About this exercise> Starting with the line that contains "limite en \(0\)." and stopping after the line that contains "Soient \(I\) un", return each line below exactly as written, with no others.

Rendered images with source text:
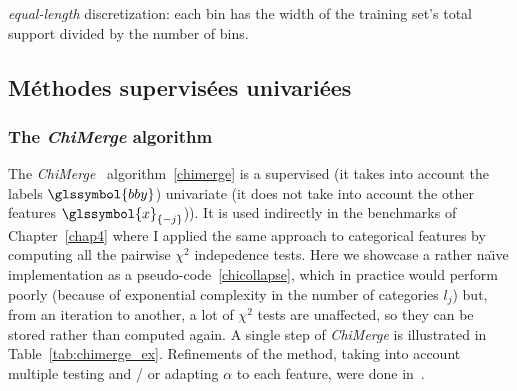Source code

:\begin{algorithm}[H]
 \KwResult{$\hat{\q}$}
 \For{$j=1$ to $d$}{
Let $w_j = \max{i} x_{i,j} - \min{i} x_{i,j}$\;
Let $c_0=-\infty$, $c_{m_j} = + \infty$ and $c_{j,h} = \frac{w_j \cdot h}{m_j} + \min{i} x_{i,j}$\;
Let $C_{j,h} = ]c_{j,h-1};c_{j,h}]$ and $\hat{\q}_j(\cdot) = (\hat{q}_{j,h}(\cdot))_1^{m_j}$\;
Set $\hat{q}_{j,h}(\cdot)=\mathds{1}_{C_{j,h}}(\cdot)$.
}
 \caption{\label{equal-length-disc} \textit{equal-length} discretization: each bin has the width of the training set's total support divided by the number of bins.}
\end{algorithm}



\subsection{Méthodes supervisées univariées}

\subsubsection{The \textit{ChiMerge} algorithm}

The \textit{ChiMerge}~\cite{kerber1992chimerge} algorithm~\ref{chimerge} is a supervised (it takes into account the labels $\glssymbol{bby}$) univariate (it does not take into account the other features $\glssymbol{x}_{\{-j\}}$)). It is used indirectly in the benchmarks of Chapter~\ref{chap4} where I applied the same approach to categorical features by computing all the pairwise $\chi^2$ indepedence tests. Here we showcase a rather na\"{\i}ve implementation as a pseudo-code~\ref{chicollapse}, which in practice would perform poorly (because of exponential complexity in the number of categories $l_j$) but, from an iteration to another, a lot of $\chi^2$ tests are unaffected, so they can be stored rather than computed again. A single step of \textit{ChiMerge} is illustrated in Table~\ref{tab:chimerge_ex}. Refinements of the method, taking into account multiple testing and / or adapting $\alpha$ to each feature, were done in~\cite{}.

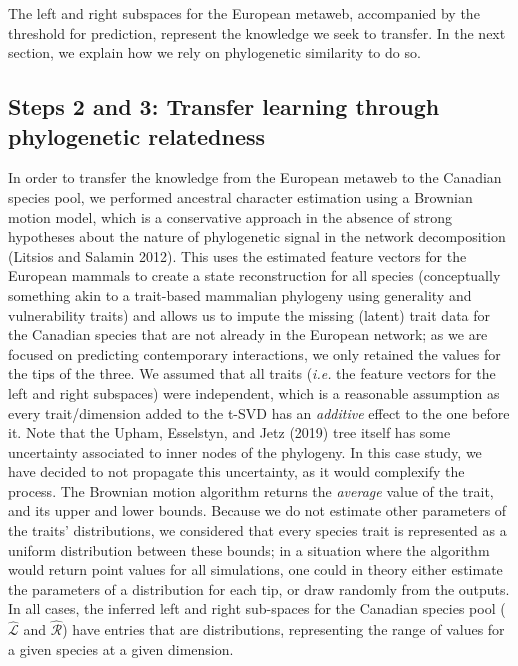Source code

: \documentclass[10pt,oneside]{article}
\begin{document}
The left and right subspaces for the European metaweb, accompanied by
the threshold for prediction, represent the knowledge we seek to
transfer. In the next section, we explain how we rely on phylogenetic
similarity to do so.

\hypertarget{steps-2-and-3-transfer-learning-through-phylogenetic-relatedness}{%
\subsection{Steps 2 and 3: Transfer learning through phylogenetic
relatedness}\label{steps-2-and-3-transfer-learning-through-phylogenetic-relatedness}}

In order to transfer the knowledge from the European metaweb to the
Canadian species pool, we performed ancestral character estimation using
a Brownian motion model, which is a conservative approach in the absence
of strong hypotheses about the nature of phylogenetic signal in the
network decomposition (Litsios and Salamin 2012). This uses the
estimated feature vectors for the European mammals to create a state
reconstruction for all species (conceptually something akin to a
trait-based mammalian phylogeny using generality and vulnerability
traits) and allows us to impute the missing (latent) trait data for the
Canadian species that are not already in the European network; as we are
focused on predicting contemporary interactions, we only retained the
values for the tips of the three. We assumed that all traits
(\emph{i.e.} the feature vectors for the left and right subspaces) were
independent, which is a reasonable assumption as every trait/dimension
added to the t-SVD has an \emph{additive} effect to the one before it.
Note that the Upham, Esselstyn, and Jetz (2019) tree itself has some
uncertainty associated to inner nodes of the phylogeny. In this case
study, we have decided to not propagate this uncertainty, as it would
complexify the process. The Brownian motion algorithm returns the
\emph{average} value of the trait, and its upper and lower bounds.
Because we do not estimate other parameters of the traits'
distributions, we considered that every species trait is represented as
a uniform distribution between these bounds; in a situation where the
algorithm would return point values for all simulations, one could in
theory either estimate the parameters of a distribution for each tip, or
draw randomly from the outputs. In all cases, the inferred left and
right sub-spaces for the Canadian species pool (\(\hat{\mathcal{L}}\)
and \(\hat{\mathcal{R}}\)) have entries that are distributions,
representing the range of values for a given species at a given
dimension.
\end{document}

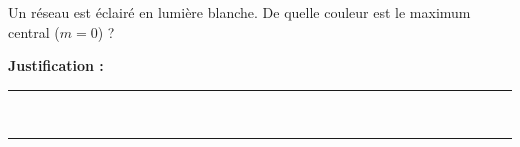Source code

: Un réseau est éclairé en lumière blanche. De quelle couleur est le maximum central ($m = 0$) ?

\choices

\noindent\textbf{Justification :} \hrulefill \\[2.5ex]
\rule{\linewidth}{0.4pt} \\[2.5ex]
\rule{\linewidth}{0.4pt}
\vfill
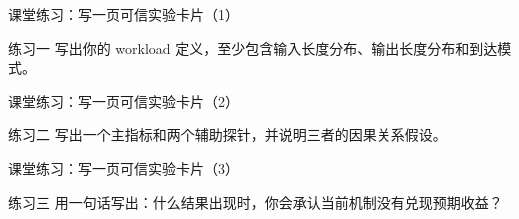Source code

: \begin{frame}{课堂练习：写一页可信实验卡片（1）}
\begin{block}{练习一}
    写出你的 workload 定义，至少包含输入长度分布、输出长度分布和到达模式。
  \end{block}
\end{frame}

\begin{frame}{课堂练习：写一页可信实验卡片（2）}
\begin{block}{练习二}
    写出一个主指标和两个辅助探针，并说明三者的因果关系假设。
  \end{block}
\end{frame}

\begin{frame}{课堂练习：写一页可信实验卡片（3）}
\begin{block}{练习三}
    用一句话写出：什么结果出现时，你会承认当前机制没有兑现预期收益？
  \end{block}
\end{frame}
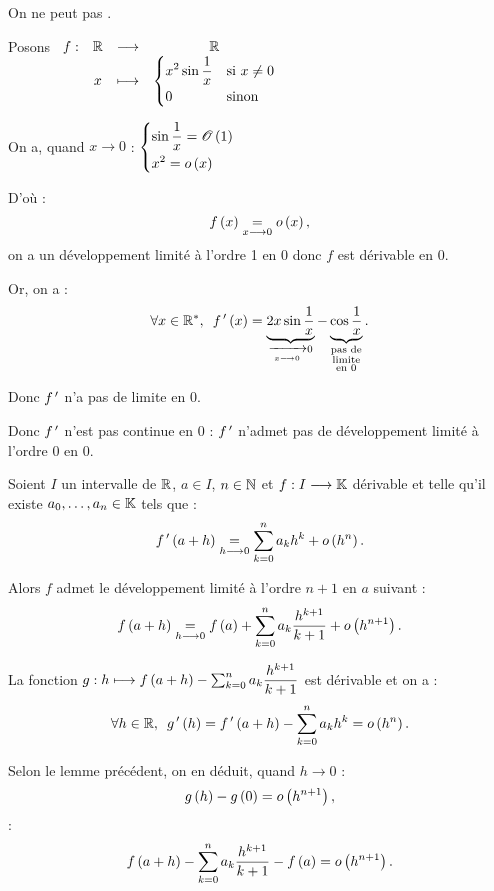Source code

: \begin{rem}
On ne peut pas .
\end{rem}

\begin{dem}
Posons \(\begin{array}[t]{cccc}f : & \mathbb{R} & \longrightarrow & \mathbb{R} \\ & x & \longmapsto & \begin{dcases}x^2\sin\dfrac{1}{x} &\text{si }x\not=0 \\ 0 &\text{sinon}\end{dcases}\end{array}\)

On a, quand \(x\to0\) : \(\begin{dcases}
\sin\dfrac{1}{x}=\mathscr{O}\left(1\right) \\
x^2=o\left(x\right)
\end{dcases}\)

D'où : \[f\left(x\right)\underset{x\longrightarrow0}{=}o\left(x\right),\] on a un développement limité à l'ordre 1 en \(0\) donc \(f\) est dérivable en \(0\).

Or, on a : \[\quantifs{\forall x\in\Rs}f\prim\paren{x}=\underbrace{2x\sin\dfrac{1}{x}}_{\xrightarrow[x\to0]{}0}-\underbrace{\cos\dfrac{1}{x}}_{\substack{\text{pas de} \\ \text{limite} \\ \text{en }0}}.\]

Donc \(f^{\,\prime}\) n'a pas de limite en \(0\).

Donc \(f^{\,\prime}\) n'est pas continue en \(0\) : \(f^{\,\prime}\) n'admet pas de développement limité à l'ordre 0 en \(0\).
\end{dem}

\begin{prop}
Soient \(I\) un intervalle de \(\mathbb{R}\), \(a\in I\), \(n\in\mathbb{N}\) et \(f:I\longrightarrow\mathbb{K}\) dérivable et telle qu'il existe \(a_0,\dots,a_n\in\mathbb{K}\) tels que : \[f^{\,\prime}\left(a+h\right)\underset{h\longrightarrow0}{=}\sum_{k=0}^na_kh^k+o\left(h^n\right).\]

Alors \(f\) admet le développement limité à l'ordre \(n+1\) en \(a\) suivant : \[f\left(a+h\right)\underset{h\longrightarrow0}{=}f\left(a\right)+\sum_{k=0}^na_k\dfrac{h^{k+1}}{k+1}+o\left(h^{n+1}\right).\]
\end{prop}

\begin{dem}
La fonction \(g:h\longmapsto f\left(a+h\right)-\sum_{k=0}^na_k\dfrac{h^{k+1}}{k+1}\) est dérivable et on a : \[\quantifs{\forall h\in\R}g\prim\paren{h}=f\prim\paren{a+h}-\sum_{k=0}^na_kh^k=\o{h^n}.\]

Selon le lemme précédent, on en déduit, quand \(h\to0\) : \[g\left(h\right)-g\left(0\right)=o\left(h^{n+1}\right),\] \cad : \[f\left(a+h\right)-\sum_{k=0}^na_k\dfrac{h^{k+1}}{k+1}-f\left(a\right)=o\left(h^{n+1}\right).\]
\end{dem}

Answer section>
Donc \(f^{\,\prime}\) n'a pas de limite en \(0\).

Donc \(f^{\,\prime}\) n'est pas continue en \(0\) : \(f^{\,\prime}\) n'admet pas de développement limité à l'ordre 0 en \(0\).
\end{dem}

\begin{prop}
Soient \(I\) un intervalle de \(\mathbb{R}\), \(a\in I\), \(n\in\mathbb{N}\) et \(f:I\longrightarrow\mathbb{K}\) dérivable et telle qu'il existe \(a_0,\dots,a_n\in\mathbb{K}\) tels que : \[f^{\,\prime}\left(a+h\right)\underset{h\longrightarrow0}{=}\sum_{k=0}^na_kh^k+o\left(h^n\right).\]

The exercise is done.